¿Dupla presidencial Clinton-Castro para 2016?
Por Michel Leidermann

Despegó la campaña electoral 2016—aunque las elecciones de 2014 todavía no llegaron— y comenzó la especulación de posibles candidatos, los sondeos sobre los favoritos y repelidos, y se redimen estrategias y promesas para comenzar a atraer a los votantes, particularmente a aquellos con quienes hay deudas políticas pendientes.

El pasado fin de semana se reportó que el presidente Obama nominaría al alcalde de San Antonio, Julián Castro, como Secretario de Vivienda y Desarrollo Urbano (HUD), y no hay que ser un genio para leer entre líneas. Castro es uno de los nombres más sonados para ser compañero de fórmula de Hillary Clinton, si ella lanzara su candidatura y obtuviera la nominación presidencial demócrata en el 2016.

Al joven político latino, que pronunció el discurso de fondo en la Convención Nacional Demócrata en Charlotte, Carolina del Norte, en 2012, no le vendría mal ganar más experiencia a nivel nacional.

Son varias las precampañas electorales donde han circulado nombres latinos como “estrellas ascendentes” y potenciales “vices” a la presidencia.

Uno fue el ex gobernador de Nuevo México, Bill Richardson, el que más circuló con diferentes candidatos, desde Al Gore en 2000 a John Kerry en 2004.

Por el bando republicano, el senador de Florida, Marco Rubio, sonó en 2008 con el nominado republicano, Mitt Romney.

Muchos no descartan que Rubio siga figurando como vice en las listas republicanas al igual que los gobernadores de Nuevo México, Susana Martínez, y de Nevada, Brian Sandoval.

Los “vices” se usan para atraer a votantes de cierto género, edad, escala laboral. Incluso balancean la dupla en términos de personalidad y conexión con el público.

En el caso de los demócratas, la primaria demócrata de 2008 entre Clinton y Obama puso a prueba al voto latino. Obama ganó a pesar del historial de los Clinton con la comunidad latina.

Y aunque entonces Hillary Clinton se pronunció a favor de un plan de reforma migratoria que aseguró presentaría en los primeros 100 días de su administración, las enfáticas promesas de Obama impresionaron más a los electores latinos que, junto a otros sectores, como mujeres y jóvenes, lo catapultaron a la presidencia.

Clinton decía que los votantes deben entender la diferencia entre una persona que “habla mucho y otra que logra las cosas”. Obama prometió esperanza y cambio, pero en materia migratoria el cambio no ha llegado.

Los republicanos parecen firmes en no considerar proyectos migratorios este año, ni siquiera un proyecto de ley ENLIST Act, para legalizar a jóvenes que sirvan en las Fuerzas Armadas.
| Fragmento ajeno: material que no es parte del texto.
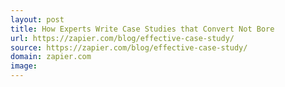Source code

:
 ```yaml
---
layout: post
title: How Experts Write Case Studies that Convert Not Bore
url: https://zapier.com/blog/effective-case-study/
source: https://zapier.com/blog/effective-case-study/
domain: zapier.com
image: 
---
```


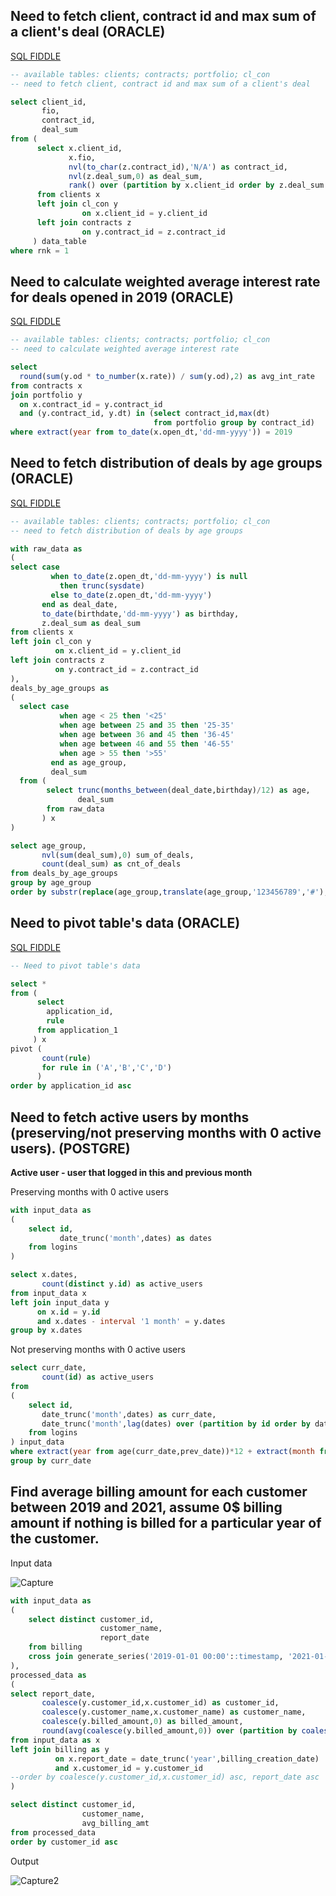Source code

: ## Need to fetch client, contract id and max sum of a client's deal (ORACLE)
[SQL FIDDLE](http://sqlfiddle.com/#!4/7c034/14)

``` sql
-- available tables: clients; contracts; portfolio; cl_con
-- need to fetch client, contract id and max sum of a client's deal

select client_id,
       fio,
       contract_id,
       deal_sum
from (
      select x.client_id,
             x.fio,
             nvl(to_char(z.contract_id),'N/A') as contract_id,
             nvl(z.deal_sum,0) as deal_sum,
             rank() over (partition by x.client_id order by z.deal_sum desc) as rnk
      from clients x
      left join cl_con y
                on x.client_id = y.client_id
      left join contracts z
                on y.contract_id = z.contract_id
     ) data_table
where rnk = 1
```

## Need to calculate weighted average interest rate for deals opened in 2019 (ORACLE)
[SQL FIDDLE](http://sqlfiddle.com/#!4/fe18e/3)

``` sql
-- available tables: clients; contracts; portfolio; cl_con
-- need to calculate weighted average interest rate

select
  round(sum(y.od * to_number(x.rate)) / sum(y.od),2) as avg_int_rate
from contracts x
join portfolio y
  on x.contract_id = y.contract_id
  and (y.contract_id, y.dt) in (select contract_id,max(dt)
                                from portfolio group by contract_id)
where extract(year from to_date(x.open_dt,'dd-mm-yyyy')) = 2019
```

## Need to fetch distribution of deals by age groups (ORACLE)
[SQL FIDDLE](http://sqlfiddle.com/#!4/d181b4/24)

``` sql
-- available tables: clients; contracts; portfolio; cl_con
-- need to fetch distribution of deals by age groups 

with raw_data as
(
select case 
         when to_date(z.open_dt,'dd-mm-yyyy') is null 
           then trunc(sysdate) 
         else to_date(z.open_dt,'dd-mm-yyyy') 
       end as deal_date,
       to_date(birthdate,'dd-mm-yyyy') as birthday,
       z.deal_sum as deal_sum
from clients x
left join cl_con y
          on x.client_id = y.client_id
left join contracts z
          on y.contract_id = z.contract_id
),
deals_by_age_groups as
(
  select case
           when age < 25 then '<25'
           when age between 25 and 35 then '25-35'
           when age between 36 and 45 then '36-45'
           when age between 46 and 55 then '46-55'
           when age > 55 then '>55'
         end as age_group,
         deal_sum
  from (
        select trunc(months_between(deal_date,birthday)/12) as age,
               deal_sum
        from raw_data
       ) x
)

select age_group,
       nvl(sum(deal_sum),0) sum_of_deals,
       count(deal_sum) as cnt_of_deals
from deals_by_age_groups
group by age_group
order by substr(replace(age_group,translate(age_group,'123456789','#'),''),1,3) asc        
```

## Need to pivot table's data (ORACLE)
[SQL FIDDLE](http://sqlfiddle.com/#!4/fb149/4)

``` sql
-- Need to pivot table's data

select * 
from (
      select
        application_id,
        rule
      from application_1
     ) x
pivot (
       count(rule)
       for rule in ('A','B','C','D')
      )
order by application_id asc
```

## Need to fetch active users by months (preserving/not preserving months with 0 active users). (POSTGRE)
**Active user - user that logged in this and previous month**

Preserving months with 0 active users 
``` sql
with input_data as 
(
    select id,
           date_trunc('month',dates) as dates
    from logins
)

select x.dates,
       count(distinct y.id) as active_users
from input_data x
left join input_data y
	  on x.id = y.id
	  and x.dates - interval '1 month' = y.dates
group by x.dates
```

Not preserving months with 0 active users
``` sql
select curr_date,
       count(id) as active_users
from 
(
    select id,
	   date_trunc('month',dates) as curr_date,
	   date_trunc('month',lag(dates) over (partition by id order by dates asc)) as prev_date
    from logins
) input_data
where extract(year from age(curr_date,prev_date))*12 + extract(month from age(curr_date,prev_date)) = 1 
group by curr_date
```

## Find average billing amount for each customer between 2019 and 2021, assume 0$ billing amount if nothing is billed for a particular year of the customer.
Input data

![Capture](https://user-images.githubusercontent.com/108180514/209561270-395eac0a-2630-465b-bf10-4c98fa8a1dcd.PNG)

``` sql 
with input_data as
(
    select distinct customer_id,
                    customer_name,
                    report_date 
    from billing
    cross join generate_series('2019-01-01 00:00'::timestamp, '2021-01-01 00:00','1 year') as dates(report_date)
),
processed_data as
(
select report_date,
       coalesce(y.customer_id,x.customer_id) as customer_id,
       coalesce(y.customer_name,x.customer_name) as customer_name,
       coalesce(y.billed_amount,0) as billed_amount,
       round(avg(coalesce(y.billed_amount,0)) over (partition by coalesce(y.customer_id,x.customer_id)),2) as avg_billing_amt
from input_data as x
left join billing as y
          on x.report_date = date_trunc('year',billing_creation_date)
          and x.customer_id = y.customer_id
--order by coalesce(y.customer_id,x.customer_id) asc, report_date asc
)

select distinct customer_id,
                customer_name,
                avg_billing_amt
from processed_data
order by customer_id asc
```
Output

![Capture2](https://user-images.githubusercontent.com/108180514/209561414-d8db839e-d202-422f-9566-5f37ddf16885.PNG)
Pero a dos años de las elecciones generales, sin reforma y con un récord de deportaciones, los demócratas tienen que ir más allá de condenar el bloqueo republicano si pretenden entusiasmar a los votantes latinos, sobre todo a los jóvenes afectados directa o indirectamente por la crisis de las deportaciones.

La anunciada potencial nominación de Castro a HUD y su preparación para la plataforma nacional, parece ser parte de ese plan. 

No hay que dejar nada a la suerte, pues siempre existe la posibilidad de que, a pesar del desastroso récord republicano con los latinos, aparezca un candidato capaz de apelar a nuestra comunidad (Jeb Bush, casado con mexicana, por ejemplo) y que, con promesas de cambio y reforma, trate de explotar el desencanto de muchos latinos con los demócratas. 

Después de todo, esa promesa ya fue usada y se le atribuyó el triunfo de Obama, aunque la reforma migratoria sigue siendo la deuda pendiente.